The decision to isolate radical prisoners fits with this still prevailing security-focused approach. Several European countries, including Spain and the United Kingdom, have in the past opted to concentrate and separate terrorist prisoners from ordinary prisoners. The approach is designed to prevent further radicalization and provide for additional security. However, it comes with the risk of facilitating so-called prison universities—group polarization that occurs when like-minded people deliberate in a confined space and the discussions push individuals to become more extreme.
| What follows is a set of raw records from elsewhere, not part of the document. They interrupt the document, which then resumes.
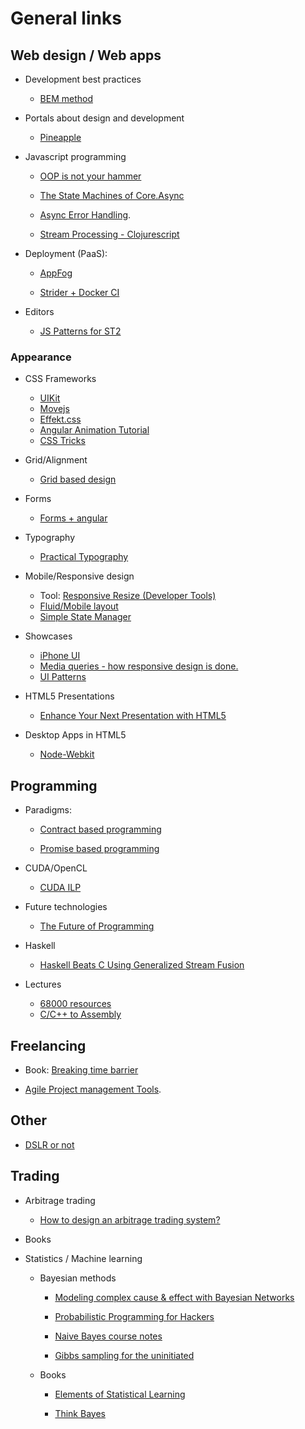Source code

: # General links


## Web design / Web apps

* Development best practices

	* [BEM method](http://bem.info/method/)

* Portals about design and development

	* [Pineapple](http://pineapple.io/about/)

* Javascript programming
	* [OOP is not your hammer](http://html5hub.com/oop-is-not-your-hammer/#i.1x0udle1e2vfcd)

	* [The State Machines of Core.Async](http://hueypetersen.com/posts/2013/08/02/the-state-machines-of-core-async/)
	
	* [Async Error Handling](http://swannodette.github.io/2013/08/31/asynchronous-error-handling/).

	* [Stream Processing - Clojurescript](http://logaan.github.io/)
		
* Deployment (PaaS):
	
	* [AppFog](http://net.tutsplus.com/tutorials/javascript-ajax/going-live-with-node/)
	
	* [Strider + Docker CI](http://blog.frozenridge.co/docker-and-stridercd-brilliant-continuous-integration-in-a-box/)

* Editors

	* [JS Patterns for ST2](https://github.com/caiogondim/js-patterns-sublime-snippets)

### Appearance 

* CSS Frameworks
	* [UIKit](http://www.getuikit.com/)
	* [Movejs](http://visionmedia.github.io/move.js/)
	* [Effekt.css](http://h5bp.github.io/Effeckt.css/dist/)
	* [Angular Animation Tutorial](http://flippinawesome.org/2013/08/05/animating-with-angularjs/)
	* [CSS Tricks](http://css-tricks.com/gallery/)

* Grid/Alignment 

	* [Grid based design](http://www.awwwards.com/grid-based-web-design-resources.html)
	
* Forms
	
	* [Forms + angular](http://codecanyon.net/item/formcraft-premium-wordpress-form-builder/full_screen_preview/5335056?ref=ncrafts)

* Typography
	
	* [Practical Typography](http://practicaltypography.com/)

* Mobile/Responsive design

	* Tool: [Responsive Resize (Developer Tools)](http://appshopper.com/mac/developer-tools/responsive-resize) 
	* [Fluid/Mobile layout](http://blog.stevensanderson.com/2011/10/05/full-height-app-layouts-a-css-trick-to-make-it-easier/)
	* [Simple State Manager](http://www.jonathanfielding.com/getting-started-with-simplestatemanager-ssm/)



* Showcases

	* [iPhone UI](http://line25.com/articles/showcase-of-beautiful-iphone-app-ui-concept-designs)
	* [Media queries - how responsive design is done.](http://mediaqueri.es/2/)
	* [UI Patterns](http://patterntap.com/)

* HTML5 Presentations
	* [Enhance Your Next Presentation with HTML5](http://jster.net/blog/html5-presentation-impress-reveal-deck-bespoke)

* Desktop Apps in HTML5
	* [Node-Webkit](https://github.com/rogerwang/node-webkit)
		
## Programming 

* Paradigms:

	* [Contract based programming](http://www.embedded.com/design/programming-languages-and-tools/4420114/Contract-based-programming--making-software-more-reliable)

	* [Promise based programming](http://swannodette.github.io/2013/08/23/make-no-promises/)

* CUDA/OpenCL

	* [CUDA ILP](http://continuum.io/blog/cudapy_ilp_opt)

* Future technologies

	* [The Future of Programming](http://worrydream.com/dbx/)
	
* Haskell

	* [Haskell Beats C Using Generalized Stream Fusion ](http://research.microsoft.com/en-us/um/people/simonpj/papers/ndp/haskell-beats-C.pdf)

* Lectures 

	* [68000 resources](http://web.sunybroome.edu/~antonakos_j/68ktoc.html)
	* [C/C++ to Assembly](http://assembly.ynh.io/)
		
## Freelancing

* Book: [Breaking time barrier](http://breakingthetimebarrier.freshbooks.com/?ref=10005&utm_source=outreach&utm_medium=blogpost&utm_content=sixrevisions&utm_campaign=breakingthetimebarrier)

* [Agile Project management Tools](http://www.agiledesigners.com/resources/project-management).

## Other

* [DSLR or not](http://blog.mingthein.com/2013/08/24/the-demise-of-the-dslr/)

## Trading
 
- Arbitrage trading

	* [How to design an arbitrage trading system?](http://www.reddit.com/r/algotrading/comments/1jmmub/how_to_design_an_arbitrage_trading_system/) 
	

- Books 

* Statistics / Machine learning

	* Bayesian methods

		* [Modeling complex cause &amp; effect with Bayesian Networks](http://www.databozo.com/2013/07/28/Modeling_complex_cause_and_effect_with_Bayesian_Networks.html)

		* [Probabilistic Programming for Hackers](http://camdavidsonpilon.github.io/Probabilistic-Programming-and-Bayesian-Methods-for-Hackers)
	
		* [Naive Bayes course notes](http://www.inf.ed.ac.uk/teaching/courses/lfd/lectures/lfd_2005_naive.pdf)

		* [Gibbs sampling for the uninitiated](http://www.cs.umd.edu/~hardisty/papers/gsfu.pdf)

	* Books
	
		* [Elements of Statistical Learning](http://www-stat.stanford.edu/~tibs/ElemStatLearn/)	

		* [Think Bayes](http://www.greenteapress.com/thinkbayes/thinkbayes.pdf)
While behind bars, prisoners have all the time in the world to compare notes on ideas, ideologies, tactics, strategies, mistakes made, and lessons learned. In sum, isolating radical jihadists from so-called petty criminals, according to Khosrokhavar, will keep them from influencing others, but “it strengthens the bonds they have with each other.” At the same time, isolating them may lead others to view them as victimized and thereby increase their importance. Others have pointed to a loophole that only those detained on terrorism charges will be subjected to isolation, whereas petty criminals may also be radical and be able to still proselytize. The practical feasibility of isolating the radicals may be questioned as well. In this context it is worth noting that Djamel Beghal, considered instrumental in the radicalization of the 2015 attackers, was held in solitary confinement between March 2003 and 2006, when he first met Chérif Kouachi and Coulibaly. Finally, critics argue that only the most radical prisoners should be isolated, especially when considering the growing numbers of returning foreign fighters. There are different levels of radicalization, and while all were considered radical when leaving for Syria or Iraq, not all of them return as hardened jihadists but some may have become disillusioned with waging Jihad or even deeply traumatized, especially the teenagers. Upon their return, however, all French foreign fighters are treated alike and are either directly taken into custody and prosecuted, or else put under surveillance. While in June 2014 prison authorities counted only ninety radical Jihadi inmates, their numbers had grown to 152 in January 2015. If nothing else, these figures suggest that French prisons will continue to face formidable challenges in the years ahead as more and more foreign fighters return home.